W najbliższy poniedziałek ruszają zapisy na akcje TIM-u (wczoraj był dzień ustalenia prawa poboru). Potrwają do 2 marca. Firma wyemituje nieco ponad 3 mln papierów. Cenę emisyjną wyznaczono na 30 zł. Przy założeniu, że firma sprzeda wszystkie akcje, pozyska ponad 90 mln zł. To o ok. 5 mln zł więcej, niż wynoszą potrzeby inwestycyjne związane z budową dwóch centrów dystrybucyjnych. - Jeżeli pozyskamy więcej pieniędzy, to być może pomyślimy o przejęciu jakiejś firmy - zapowiada Krzysztof Folta, prezes TIM-u. Jest największym akcjonariuszem spółki (18,15 proc.). Nie wypowiada się, czy weźmie udział w ofercie. - Uważam, że 30 zł to atrakcyjna cena i nie powinno być problemów z uplasowaniem akcji. Według GUS-u, w styczniu tego roku, w stosunku do analogicznego miesiąca 2006 r., budownictwo wzrosło o ok. 60 proc. Nasza branża odczuje to 2-3 miesiące później. Należy się zatem spodziewać, że perspektywy dla TIM-u są świetne - mówi prezes Folta. Prawdopodobnie, po przeprowadzce do nowych magazynów, w przyszłym roku do sprzedaży przeznaczona zostanie nieruchomość, na której znajduje się wrocławski oddział TIM-u. Alternatywa to wejście w deweloperkę. - Jeżeli cena, jaką możemy pozyskać ze sprzedaży, będzie nas satysfakcjonowała - na tym poprzestaniemy. W przeciwnym wypadku nie wykluczamy pozyskania partnera i wspólnej inwestycji w deweloperkę na tym terenie - potwierdza prezes Folta.

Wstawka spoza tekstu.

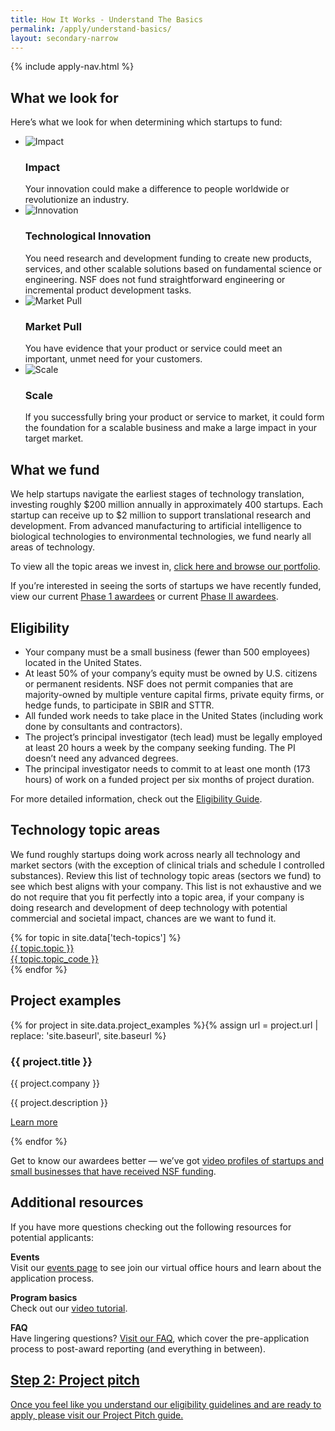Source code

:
 ```yaml
---
title: How It Works - Understand The Basics
permalink: /apply/understand-basics/
layout: secondary-narrow
---
```

{% include apply-nav.html %}
<section class="usa-section two-column-content-block full-bleed-bg">
  <div class="two-column-content-block__col">
    <h2>What we look for</h2>
    <p>Here’s what we look for when determining which startups to fund:</p>
    <ul class="two-column-content-block__list">
      <li>
        <img src="{{ site.baseurl }}/assets/img/icons/icon-impact.svg" alt="Impact">
        <span class="two-column-content-block__list-content">
          <h3 class="two-column-content-block__list-title">Impact</h3>
          Your innovation could make a difference to people worldwide or revolutionize an industry.
        </span>
      </li>
      <li>
        <img src="{{ site.baseurl }}/assets/img/icons/icon-innovation.svg" alt="Innovation" class="two-column-content-block__icon-wide">
        <span class="two-column-content-block__list-content">
          <h3 class="two-column-content-block__list-title">Technological Innovation</h3>
          You need research and development funding to create new products, services, and other scalable solutions based on fundamental science or engineering. NSF does not fund straightforward engineering or incremental product development tasks.
        </span>
      </li>
      <li>
        <img src="{{ site.baseurl }}/assets/img/icons/icon-market-pull.svg" alt="Market Pull">
        <span class="two-column-content-block__list-content">
          <h3 class="two-column-content-block__list-title">Market Pull</h3>
          You have evidence that your product or service could meet an important, unmet need for your customers.
        </span>
      </li>
      <li>
        <img src="{{ site.baseurl }}/assets/img/icons/icon-scale.svg" alt="Scale">
        <span class="two-column-content-block__list-content">
          <h3 class="two-column-content-block__list-title">Scale</h3>
          If you successfully bring your product or service to market, it could form the foundation for a scalable business and make a large impact in your target market.
        </span>
      </li>
    </ul>
  </div>
  <div class="two-column-content-block__col">
    <h2>What we fund</h2>
    <p>We help startups navigate the earliest stages of technology translation, investing roughly $200 million annually in approximately 400 startups. Each startup can receive up to $2 million to support translational research and development. From advanced manufacturing to artificial intelligence to biological technologies to environmental technologies, we fund nearly all areas of technology.</p>
    <p>To view all the topic areas we invest in, <a href="#">click here and browse our portfolio</a>.</p>
    <p>If you’re interested in seeing the sorts of startups we have recently funded, view our current <a href="#">Phase 1 awardees</a> or current <a href="#">Phase II awardees</a>.</p>
  </div>
</section>

<h2>Eligibility</h2>

<ul>
  <li>Your company must be a small business (fewer than 500 employees) located in the United States.</li>
  <li>At least 50% of your company’s equity must be owned by U.S. citizens or permanent residents. NSF does not permit companies that are majority-owned by multiple venture capital firms, private equity firms, or hedge funds, to participate in SBIR and STTR.</li>
  <li>All funded work needs to take place in the United States (including work done by consultants and contractors).</li>
  <li>The project’s principal investigator (tech lead) must be legally employed at least 20 hours a week by the company seeking funding. The PI doesn’t need any advanced degrees.</li>
  <li>The principal investigator needs to commit to at least one month (173 hours) of work on a funded project per six months of project duration.</li>
</ul>

<p>For more detailed information, check out the <a href="https://www.sbir.gov/faqs/eligibility-requirements">Eligibility Guide</a>.</p>

<section class="usa-section full-bleed-bg">
  <h2>Technology topic areas</h2>

  <p>We fund roughly startups doing work across nearly all technology and market sectors (with the exception of clinical trials and schedule I controlled substances). Review this list of technology topic areas (sectors we fund) to see which best aligns with your company. This list is not exhaustive and we do not require that you fit perfectly into a topic area, if your company is doing research and development of deep technology with potential commercial and societal impact, chances are we want to fund it.</p>

  <div class="topic-grid">{% for topic in site.data['tech-topics'] %}
    <a href="{{ site.baseurl }}{{ topic.permalink }}">
      <div class="topic-grid__name">{{ topic.topic }}</div>
      <div class="topic-grid__abbr">{{ topic.topic_code }}</div>
    </a>
  {% endfor %}</div>
</section>

<h2>Project examples</h2>

<div class="project-cards">{% for project in site.data.project_examples %}{% assign url = project.url | replace: 'site.baseurl', site.baseurl %}
  <div class="project-cards__single project-cards__single--bg" {% if project.img %}style="background-image: url('{{ site.baseurl }}{{ project.img }}');"{% endif %}>
    <div class="project-cards__title">
      <h3>{{ project.title }}</h3>
      <p class="project-cards__company">{{ project.company }}</p>
    </div>
    <div class="project-cards__desc">
      <p>{{ project.description }}</p>
      <p><a href="{{ url }}">Learn more</a></p>
    </div>
  </div>
{% endfor %}</div>

<p>Get to know our awardees better — we’ve got <a href="{{ site.baseurl }}/showcase/">video profiles of startups and small businesses that have received NSF funding</a>.</p>

<section class="usa-section full-bleed-bg">
  <h2>Additional resources</h2>

  <p>If you have more questions checking out the following resources for potential applicants:</p>

  <p><b>Events</b>
    <br>Visit our <a href="{{ site.baseurl }}/events/">events page</a> to see join our virtual office hours and learn about the application process.</p>

  <p><b>Program basics</b>
    <br>Check out our <a href="https://www.research.gov/common/attachment/Desktop/AcctMgmtSIDVideo3.html">video tutorial</a>.</p>

  <p><b>FAQ</b>
    <br>Have lingering questions? <a href="https://www.nsf.gov/pubs/2021/nsf21060/nsf21060.jsp">Visit our FAQ</a>, which cover the pre-application process to post-award reporting (and everything in between).</p>

  <div class="step-banner">
    <a class="step-banner__content" href="{{ site.baseurl }}/apply/project-pitch/">
      <h2>Step 2: Project pitch</h2>
      <p>Once you feel like you understand our eligibility guidelines and are ready to apply, please visit our Project Pitch guide.</p>
    </a>
  </div>
</section>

Zysk z ewentualnej sprzedaży nieruchomości nie jest uwzględniony w przyszłorocznej prognozie (do 50 mln zł zysku netto przy 600-650 mln zł przychodów). Jej wartość księgowa to ok. 1 mln zł. - Nieruchomość jest położona w atrakcyjnym miejscu we Wrocławiu i potencjalna cena mogłaby wynieść 15-20 mln zł - uważa Krzysztof Folta.

Wczoraj kurs TIM-u wyniósł 31 zł, po wzroście o 0,9 proc. Od dzisiaj do 27 lutego na giełdzie będą notowane prawa poboru nowych walorów. Kurs odniesienia dla nich wynosi 0,15 zł.